Reading The Sirens of Titan was overwhelming. So many ideas were being thrown around that I found it hard to decipher exactly what Kurt Vonnegut was approving, what he was denouncing. One of the more clear messages concerned free will, but, my having read Cat's Cradle, Slaughterhouse-five, Breakfast for Champions, and Timequake before, this was expected and not surprising. Free will is something that Kurt Vonnegut frequently problematizes, over and over, in both the macro and micro aspects of his novels. Here, I discuss just a little bit how this issue presents itself in Timequake.

Rumfoord Niles is the first problem posed to free will in The Sirens of Titan. Having been turned into a wave phenomena, Niles materializes and dematerializes periodically on earth (while staying forever on Titan, the moon of Saturn). When on earth, he comes bearing news: the future. As nothing more but a wave particle floating through space and time, Niles is privy to the future, and he has no scruples telling some strange things to his wife, Beatrice. He also wants to inform Malachi Constant, the novel's protagonist, about the future, for his and Bee's futures involve each other greatly. Both Bee and Malachi, though, think Rumfoord's predictions are preposterous and want to avoid them (which includes Bee and Constant in space together, as mates and with a child). This is, of course, impossible for both of them. Take a look at Beatrice as she watches, from the comfort of her living room, the space-ship she should've been on take-off without her.
 She had proved so many good things. She had proved that she was mistress of her own fate, could say no whenever she pleased--and make it stick. She had proved that her husband's omniscient bullying was all a bluff--that he wasn't any better at forecasts than the United States Weather Bureau…During the countdown, Beatrice's mood was bird-like. She could not sit still and she could not keep quiet. Her restlessness was a result of happiness, not of suspense. It was a matter of indifference to her whether The Rumfoord was a fizzle or not…The Rocket went up with a roar. It was a flawless shot. (93)
Thinking she has successfully escaped the future and asserted her own will, she is tricked by "two supposed representatives of the mortgage-holders of the estate" who get her to think she is checking out a metal building outside, only to really put her into a flying saucer and lickety-split send her out to Mars. This is only one of the many episodes where a character's will is ripped out from right under their feet. Poor Beatrice is subjected to this again when on the flight to Mars she is looked up in a closet and kept there captive. Malachi, having been told the woman in the closet is too beautiful for any one to behold and wanting to prove his sexual prowess, essentially rapes and impregnates Beatrice. The key though, is that he does so not knowing it was her in the closet. Though he wanted to avoid Rumfoord's predictions, he unwillingly brought it to fruition.

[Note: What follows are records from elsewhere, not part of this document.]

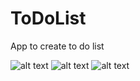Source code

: # ToDoList
App to create to do list

![alt text](screen1.png "Description goes here")
![alt text](screen2.png "Description goes here")
![alt text](screen3.png "Description goes here")
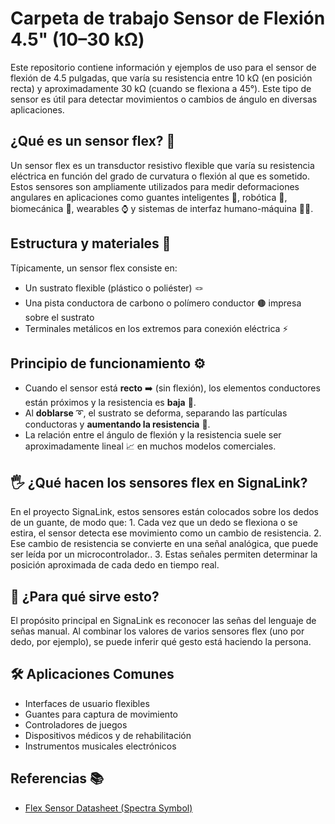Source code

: # Carpeta de trabajo Sensor de Flexión 4.5" (10–30 kΩ)

Este repositorio contiene información y ejemplos de uso para el sensor de flexión de 4.5 pulgadas, que varía su resistencia entre 10 kΩ (en posición recta) y aproximadamente 30 kΩ (cuando se flexiona a 45°). Este tipo de sensor es útil para detectar movimientos o cambios de ángulo en diversas aplicaciones.

## ¿Qué es un sensor flex? 🤔

Un sensor flex es un transductor resistivo flexible que varía su resistencia eléctrica en función del grado de curvatura o flexión al que es sometido. Estos sensores son ampliamente utilizados para medir deformaciones angulares en aplicaciones como guantes inteligentes 🧤, robótica 🤖, biomecánica 🦿, wearables ⌚ y sistemas de interfaz humano-máquina 🧑‍💻.

## Estructura y materiales 🧩

Típicamente, un sensor flex consiste en:

- Un sustrato flexible (plástico o poliéster) 🪢
- Una pista conductora de carbono o polímero conductor 🟤 impresa sobre el sustrato
- Terminales metálicos en los extremos para conexión eléctrica ⚡

## Principio de funcionamiento ⚙️

- Cuando el sensor está **recto** ➡️ (sin flexión), los elementos conductores están próximos y la resistencia es **baja** 🔽.
- Al **doblarse** ➰, el sustrato se deforma, separando las partículas conductoras y **aumentando la resistencia** 🔼.
- La relación entre el ángulo de flexión y la resistencia suele ser aproximadamente lineal 📈 en muchos modelos comerciales.

## 🖐 ¿Qué hacen los sensores flex en SignaLink?

En el proyecto SignaLink, estos sensores están colocados sobre los dedos de un guante, de modo que: 1. Cada vez que un dedo se flexiona o se estira, el sensor detecta ese movimiento como un cambio de resistencia. 2. Ese cambio de resistencia se convierte en una señal analógica, que puede ser leída por un microcontrolador.. 3. Estas señales permiten determinar la posición aproximada de cada dedo en tiempo real.

## 🎯 ¿Para qué sirve esto?

El propósito principal en SignaLink es reconocer las señas del lenguaje de señas manual. Al combinar los valores de varios sensores flex (uno por dedo, por ejemplo), se puede inferir qué gesto está haciendo la persona.
## 🛠️ Aplicaciones Comunes

- Interfaces de usuario flexibles
- Guantes para captura de movimiento
- Controladores de juegos
- Dispositivos médicos y de rehabilitación
- Instrumentos musicales electrónicos

## Referencias 📚

- [Flex Sensor Datasheet (Spectra Symbol)](https://www.spectrasymbol.com/wp-content/uploads/2016/08/FLEX-SENSOR-DATA-SHEET.pdf)
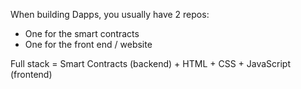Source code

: When building Dapps, you usually have 2 repos:
- One for the smart contracts
- One for the front end / website

Full stack = Smart Contracts (backend) + HTML + CSS + JavaScript (frontend)
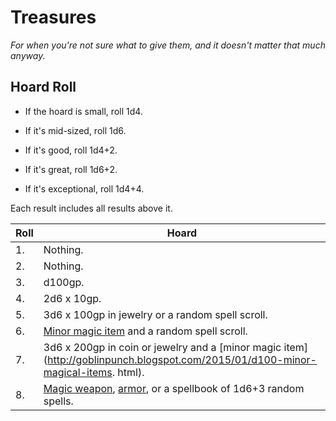Treasures
=========

*For when you're not sure what to give them, and it doesn't matter that much anyway.*

Hoard Roll
----------

- If the hoard is small, roll 1d4.

- If it's mid-sized, roll 1d6.

- If it's good, roll 1d4+2.

- If it's great, roll 1d6+2.

- If it's exceptional, roll 1d4+4.

Each result includes all results above it.

| Roll | Hoard                                                                                                                                                                                                                                |
| ---- | ------------------------------------------------------------------------------------------------------------------------------------------------------------------------------------------------------------------------------------ |
| 1.   | Nothing.                                                                                                                                                                                                                             |
| 2.   | Nothing.                                                                                                                                                                                                                             |
| 3.   | d100gp.                                                                                                                                                                                                                              |
| 4.   | 2d6 x 10gp.                                                                                                                                                                                                                          |
| 5.   | 3d6 x 100gp in jewelry or a random spell scroll.                                                                                                                                                                                     |
| 6.   | [Minor magic item](http://goblinpunch.blogspot.com/2015/01/d100-minor-magical-items.html) and a random spell scroll.                                                                                                                 |
| 7.   | 3d6 x 200gp in coin or jewelry and a [minor magic item](http://goblinpunch.blogspot.com/2015/01/d100-minor-magical-items. html).                                                                                                      |
| 8.   | [Magic weapon](http://goblinpunch.blogspot.com/2014/05/magic-weapons-again-magic-weapons-again.html), [armor](http://goblinpunch.blogspot.com/2016/03/oh-my-god-more-magic-weapons-and.html), or a spellbook of 1d6+3 random spells. |
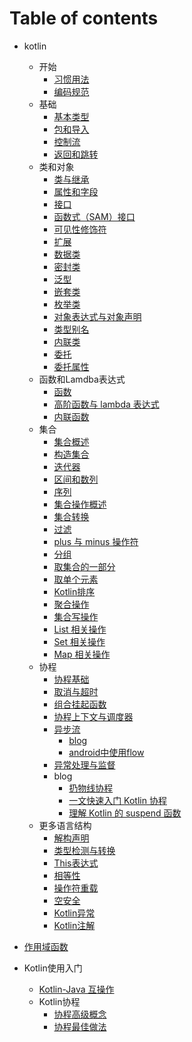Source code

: # Table of contents

* kotlin
  * 开始
    * [习惯用法](习惯用法.md)
    * [编码规范](编码规范.md)
  * 基础
    + [基本类型](基本类型.md)
    + [包和导入](包和导入.md)
    + [控制流](控制流.md)
    + [返回和跳转](返回和跳转.md)
  * 类和对象
    + [类与继承](类与继承.md)
    + [属性和字段](属性和字段.md)
    + [接口](接口.md)
    + [函数式（SAM）接口](函数式（SAM）接口.md)
    + [可见性修饰符](可见性修饰符.md)
    + [扩展](扩展.md)
    + [数据类](数据类.md)
    + [密封类](密封类.md)
    + [泛型](泛型.md)
    + [嵌套类](嵌套类.md)
    + [枚举类](枚举类.md)
    + [对象表达式与对象声明](对象表达式与对象声明.md)
    + [类型别名](类型别名.md)
    + [内联类](内联类.md)
    + [委托](委托.md)
    + [委托属性](委托属性.md)
  * 函数和Lamdba表达式
    + [函数](函数.md)
    + [高阶函数与 lambda 表达式](高阶函数与lambda表达式.md)
    + [内联函数](内联函数.md)
  * 集合
    * [集合概述](集合概述.md)
    * [构造集合](构造集合.md)
    * [迭代器](迭代器.md)
    * [区间和数列](区间和数列.md)
    * [序列](序列.md)
    * [集合操作概述](集合操作概述.md)
    * [集合转换](集合转换.md)
    * [过滤](过滤.md)
    * [plus 与 minus 操作符](plus与minus操作符.md)
    * [分组](分组.md)
    * [取集合的一部分](取集合的一部分.md)
    * [取单个元素](取单个元素.md)
    * [Kotlin排序](Kotlin排序.md)
    * [聚合操作](集合聚合操作.md)
    * [集合写操作](集合写操作.md)
    * [List 相关操作](List相关操作.md)
    * [Set 相关操作](Set相关操作.md)
    * [Map 相关操作](Map相关操作.md)
  * 协程
    * [协程基础](协程基础.md)
    * [取消与超时](取消与超时.md)
    * [组合挂起函数](组合挂起函数.md)
    * [协程上下文与调度器](协程上下文与调度器.md)
    * [异步流](异步流.md)
      * [blog](异步流Blog.md)
      * [android中使用flow](android中使用flow.md)
    * [异常处理与监督](异常处理与监督.md)
    * blog
      * [扔物线协程](扔物线协程.md)
      * [一文快速入门 Kotlin 协程](一文快速入门Kotlin协程.md)
      * [理解 Kotlin 的 suspend 函数](理解Kotlin的suspend函数.md)
  * 更多语言结构
    * [解构声明](解构声明.md)
    * [类型检测与转换](类型检测与转换.md)
    * [This表达式](This表达式.md)
    * [相等性](相等性.md)
    * [操作符重载](操作符重载.md)
    * [空安全](空安全.md)
    * [Kotlin异常](Kotlin异常.md)
    * [Kotlin注解](Kotlin注解.md)
* [作用域函数](作用域函数.md)
  
* Kotlin使用入门

  * [Kotlin-Java 互操作](Kotlin-Java互操作.md)
  * Kotlin协程
    * [协程高级概念](协程高级概念.md)
    * [协程最佳做法](协程最佳做法.md)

So, the reader sees that this Niles Rumfoord is able to predict the future and events of the world, predictions that are "un-avoidable." But as the book progresses, it becomes questionable if Niles is just predicting--is he actually controlling a lot of the ways the future pans out? He definitely controls the Martian Army, constituted of bamboozled and kidnapped men who get their memory wiped out and antennas lodged into their brains. These antennas allow someone "in control" to dictate your movements and obedience to orders. Perfect for controlling soldiers, this is an eerie, science-fictiony image that definitely speaks of the ways in which Kurt fears we are controlled. Having been a soldier himself, Vonnegut must know all too well the ways in which free will is suspended and orders take on all importance in the army. Clearly, he does not like this, and likes even less the thought that events in our day-to-day life may be ruled by someone else's volition.

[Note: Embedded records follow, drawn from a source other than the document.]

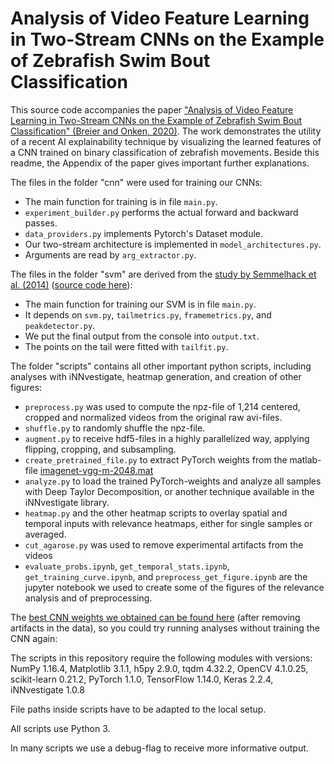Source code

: 
#   Analysis of Video Feature Learning in Two-Stream CNNs on the Example of Zebrafish Swim Bout Classification   

This source code accompanies the paper ["Analysis of Video Feature Learning in Two-Stream CNNs on the Example of Zebrafish Swim Bout Classification" (Breier and Onken, 2020)](https://openreview.net/forum?id=rJgQkT4twH). The work demonstrates the utility of a recent AI explainability technique by visualizing the learned features of a CNN trained on binary classification of zebrafish movements. Beside this readme, the Appendix of the paper gives important further explanations.

The files in the folder "cnn" were used for training our CNNs:  
* The main function for training is in file `main.py`.  
* `experiment_builder.py` performs the actual forward and backward passes.  
* `data_providers.py` implements Pytorch's Dataset module.  
* Our two-stream architecture is implemented in `model_architectures.py`.  
* Arguments are read by `arg_extractor.py`.

The files in the folder "svm" are derived from the [study by Semmelhack et al. (2014)](https://elifesciences.org/articles/04878) ([source code here](https://bitbucket.org/mpinbaierlab/semmelhack-et-al.-2014/)):
* The main function for training our SVM is in file `main.py`.
* It depends on `svm.py`, `tailmetrics.py`, `framemetrics.py`, and `peakdetector.py`.
* We put the final output from the console into `output.txt`.
* The points on the tail were fitted with `tailfit.py`.

The folder "scripts" contains all other important python scripts, including analyses with iNNvestigate, heatmap generation, and creation of other figures:
* `preprocess.py` was used to compute the npz-file of 1,214 centered, cropped and normalized videos from the original raw avi-files.
* `shuffle.py` to randomly shuffle the npz-file.
* `augment.py` to receive hdf5-files in a highly parallelized way, applying flipping, cropping, and subsampling.
* `create_pretrained_file.py` to extract PyTorch weights from the matlab-file [imagenet-vgg-m-2048.mat](http://www.vlfeat.org/matconvnet/models/imagenet-vgg-m-2048.mat)
* `analyze.py` to load the trained PyTorch-weights and analyze all samples with Deep Taylor Decomposition, or another technique available in the iNNvestigate library.
* `heatmap.py` and the other heatmap scripts to overlay spatial and temporal inputs with relevance heatmaps, either for single samples or averaged.
* `cut_agarose.py` was used to remove experimental artifacts from the videos
* `evaluate_probs.ipynb`, `get_temporal_stats.ipynb`, `get_training_curve.ipynb`, and `preprocess_get_figure.ipynb` are the jupyter notebook we used to create some of the figures of the relevance analysis and of preprocessing.

The [best CNN weights we obtained can be found here](https://drive.google.com/open?id=1EdmGl5p7T9nhcH0IibpNvM6YMO5MHjIK) (after removing artifacts in the data), so you could try running analyses without training the CNN again:

The scripts in this repository require the following modules with versions:
NumPy 1.16.4, Matplotlib 3.1.1, h5py 2.9.0, tqdm 4.32.2, OpenCV 4.1.0.25, scikit-learn 0.21.2, PyTorch 1.1.0, TensorFlow 1.14.0, Keras 2.2.4, iNNvestigate 1.0.8

File paths inside scripts have to be adapted to the local setup.

All scripts use Python 3.

In many scripts we use a debug-flag to receive more informative output.
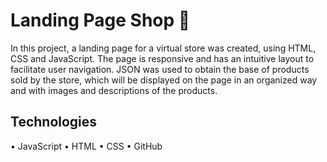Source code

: # Landing Page Shop :gift:
 
In this project, a landing page for a virtual store was created, using HTML, CSS and JavaScript. The page is responsive and has an intuitive layout to facilitate user navigation. JSON was used to obtain the base of products sold by the store, which will be displayed on the page in an organized way and with images and descriptions of the products.

## Technologies

•	JavaScript
•	HTML
•	CSS
•	GitHub
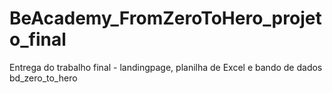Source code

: # BeAcademy_FromZeroToHero_projeto_final
Entrega do trabalho final - landingpage, planilha de Excel e bando de dados bd_zero_to_hero
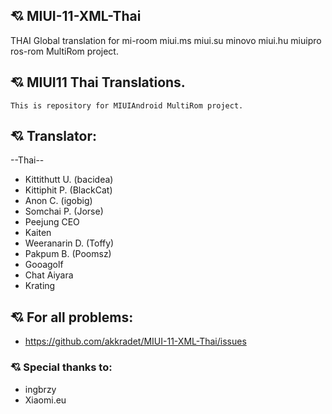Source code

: ## :cupid: MIUI-11-XML-Thai
THAI Global translation for mi-room miui.ms miui.su minovo miui.hu miuipro ros-rom MultiRom project.
## :cupid: MIUI11 Thai Translations.
    This is repository for MIUIAndroid MultiRom project.
## :cupid: Translator:
--Thai--
- Kittithutt U. (bacidea)
- Kittiphit P. (BlackCat)
- Anon C. (igobig)
- Somchai P. (Jorse)
- Peejung CEO
- Kaiten
- Weeranarin D. (Toffy)
- Pakpum B. (Poomsz)
- Gooagolf
- Chat Aiyara
- Krating
## :cupid: For all problems:
- https://github.com/akkradet/MIUI-11-XML-Thai/issues

### :cupid: Special thanks to:
- ingbrzy
- Xiaomi.eu

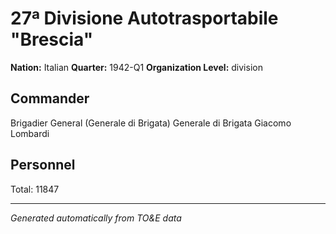 # 27ª Divisione Autotrasportabile "Brescia"

**Nation:** Italian
**Quarter:** 1942-Q1
**Organization Level:** division

## Commander

Brigadier General (Generale di Brigata) Generale di Brigata Giacomo Lombardi

## Personnel

Total: 11847

---
*Generated automatically from TO&E data*
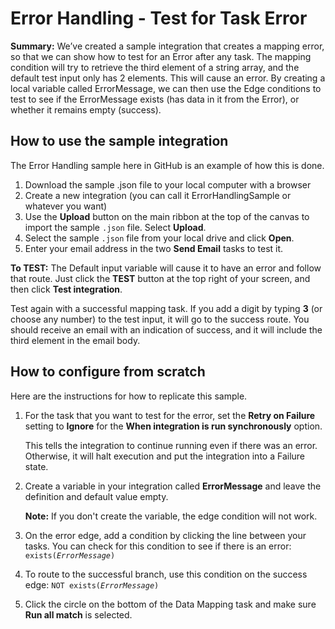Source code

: # Error Handling - Test for Task Error

**Summary:** We’ve created a sample integration that creates a mapping error, so
that we can show how to test for an Error after any task. The mapping condition
will try to retrieve the third element of a string array, and the default test
input only has 2 elements. This will cause an error. By creating a local
variable called ErrorMessage, we can then use the Edge conditions to test to see
if the ErrorMessage exists (has data in it from the Error), or whether it
remains empty (success).

## How to use the sample integration

The Error Handling sample here in GitHub is an example of how this is done.

1.  Download the sample .json file to your local computer with a browser
1.  Create a new integration (you can call it ErrorHandlingSample or whatever
    you want)
1.  Use the **Upload** button on the main ribbon at the top of the canvas to
    import the sample <code>.json</code> file. Select **Upload**.
1.  Select the sample <code>.json</code> file from your local drive and click
    **Open**.
1.  Enter your email address in the two **Send Email** tasks to test it.

**To TEST:** The Default input variable will cause it to have an error and
follow that route. Just click the **TEST** button at the top right of your
screen, and then click **Test integration**.

Test again with a successful mapping task. If you add a digit by typing **3**
(or choose any number) to the test input, it will go to the success route. You
should receive an email with an indication of success, and it will include the
third element in the email body.

## How to configure from scratch

Here are the instructions for how to replicate this sample.

1.  For the task that you want to test for the error, set the **Retry on
    Failure** setting to **Ignore** for the **When integration is run
    synchronously** option.

    This tells the integration to continue running even if there was an error.
    Otherwise, it will halt execution and put the integration into a Failure
    state.

1.  Create a variable in your integration called **ErrorMessage** and leave the
    definition and default value empty.

    **Note:** If you don't create the variable, the edge condition will not
    work.

1.  On the error edge, add a condition by clicking the line between your tasks.
    You can check for this condition to see if there is an error:
    <code>exists($ErrorMessage$)</code>

1.  To route to the successful branch, use this condition on the success edge:
    <code>NOT exists($ErrorMessage$)</code>

1.  Click the circle on the bottom of the Data Mapping task and make sure **Run
    all match** is selected.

Malachi Constant is now Unk the lonely Martian Soldier whose had his memory wiped; who is missing his friend, a friend he unknowingly executed with his own bare hands; who was to participate in the great Martian War against Earth, a war that failed miserably; who ended up stranded on a distant planet with another Martian soldier named Boaz for years. Finally, after Mars and  Constant figures out how to get back to Earth, but now certain things are clear.
Rumfoord choreographed the war. Rumfoord wanted Constant to get stuck and lost for years--it was he that made Unk and Boaz's ship "malfunction" and travel somewhere other than Earth. He then established his own religion (which is a topic to discuss all on its own) on Earth, changed society. When Unk arrives, the town is ecstatic, for his arrival has been told of by Rumfoord (Unk is in fact very much the "sacrificial" one whose arrival was long awaited). Rumfoord brings about the (unemotional, awkward) reunion of Bee, Constant, and their child only to turn it into a public trial which ends in guilt and exile for the family. Exile to Titan, where Constant was once told by Rumfoord he would end up. Not only does Rumfoord prophesy the future, he seems to be orchestrating it.

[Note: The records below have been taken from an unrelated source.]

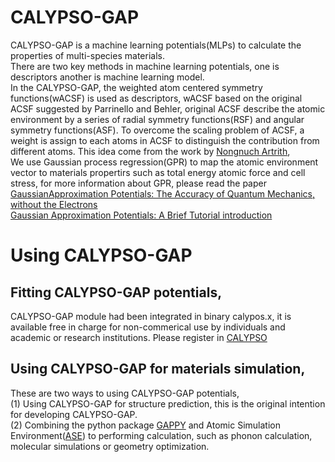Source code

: # CALYPSO-GAP
CALYPSO-GAP is a machine learning potentials(MLPs) to calculate the properties of multi-species materials.  
There are two key methods in machine learning potentials, one is descriptors another is machine learning model.  
In the CALYPSO-GAP, the weighted atom centered symmetry functions(wACSF) is used as descriptors, 
wACSF based on the original ACSF suggested by Parrinello and Behler, 
original ACSF describe the atomic environment by a series of radial symmetry functions(RSF) and
angular symmetry functions(ASF). To overcome the scaling problem of ACSF, a weight is assign to each atoms in ACSF
to distinguish the contribution from different atoms. This
idea come from the work by [Nongnuch Artrith](https://journals.aps.org/prb/supplemental/10.1103/PhysRevB.96.014112),  
We use Gaussian process regression(GPR) to map the atomic environment vector to materials propertirs such as total energy
atomic force and cell stress, for more information about GPR, please read the paper  
[GaussianApproximation Potentials: The Accuracy of Quantum Mechanics, without the Electrons](https://journals.aps.org/prl/abstract/10.1103/PhysRevLett.104.136403)  
[Gaussian Approximation Potentials: A Brief Tutorial introduction](https://onlinelibrary.wiley.com/doi/full/10.1002/qua.24927)  

# Using CALYPSO-GAP
## Fitting CALYPSO-GAP potentials,
CALYPSO-GAP module had been integrated in binary calypos.x, it is available free in charge for non-commerical use by individuals and academic or research institutions. Please register in
[CALYPSO](http://www.calypso.cn/getting-calypso/)

## Using CALYPSO-GAP for materials simulation,
These are two ways to using CALYPSO-GAP potentials,  
(1) Using CALYPSO-GAP for structure prediction, this is the original intention for developing CALYPSO-GAP.  
(2) Combining the python package [GAPPY](https://github.com/tongqcx/CALYPSO-GAP/tree/master/gappy) and Atomic Simulation Environment([ASE](https://wiki.fysik.dtu.dk/ase/)) to performing calculation, such as phonon calculation, molecular simulations or geometry optimization.


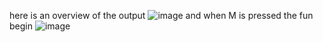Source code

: here is an overview of the output
![image](https://github.com/Hamzachouchenne/graphic-info/assets/91777184/37950301-8cd8-4c3c-b7dd-6ed5cab9653b)
and when M is pressed the fun begin 
![image](https://github.com/Hamzachouchenne/graphic-info/assets/91777184/1d73b3c0-12b4-4be6-8180-b9fc91bc2be7)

So, according to what happens to Beatrice, we are unable to control what happens to us. According to Rumfoord's religion, whose God is apathetic and absent, there's no room for a Divine hand in the events of our lives, either. It seems Rumfoord is the one who is in control. But then, suddenly, Salo comes into the picture and the power changes hands again.

Salo is a machine from the planet Tralfamadore whose spaceship has broken down in Titan, where he meets and befriends Rumfoord. It turns out that for thousands and thousands of years, for about as long as humanity has been progressing, Salo has awaited for his home planet to send back a missing piece (which happens to be in the hands of Unk and Bee's son, on their way now to Titan). While waiting, Traflamdorians have been manipulating our actions through the Universal Will to Become (that which was the cause of the Universe, the cause of matter from nothingness) in a manner that would send messages to Salo, way off in Titan. For example, Stonehenge and Easter Island are simply Tralfamadorian text messages.

It turns out even Rumfoord was being used by the Tralfamadorians, for Tralfamadorian purposes, though he doesn't like it one bit. In the end, the issue of who is in control of us is pushed to the realm of the absurd: we've been used by a distant planet to further the deliverance of a small piece to a single machine named Salo.

I wish I could talk more about The Sirens of Titan, particularly go into the satire religion, but this post has gone on longer than I wanted it to. I'll write another one soon on a bunch of new books, good and bad.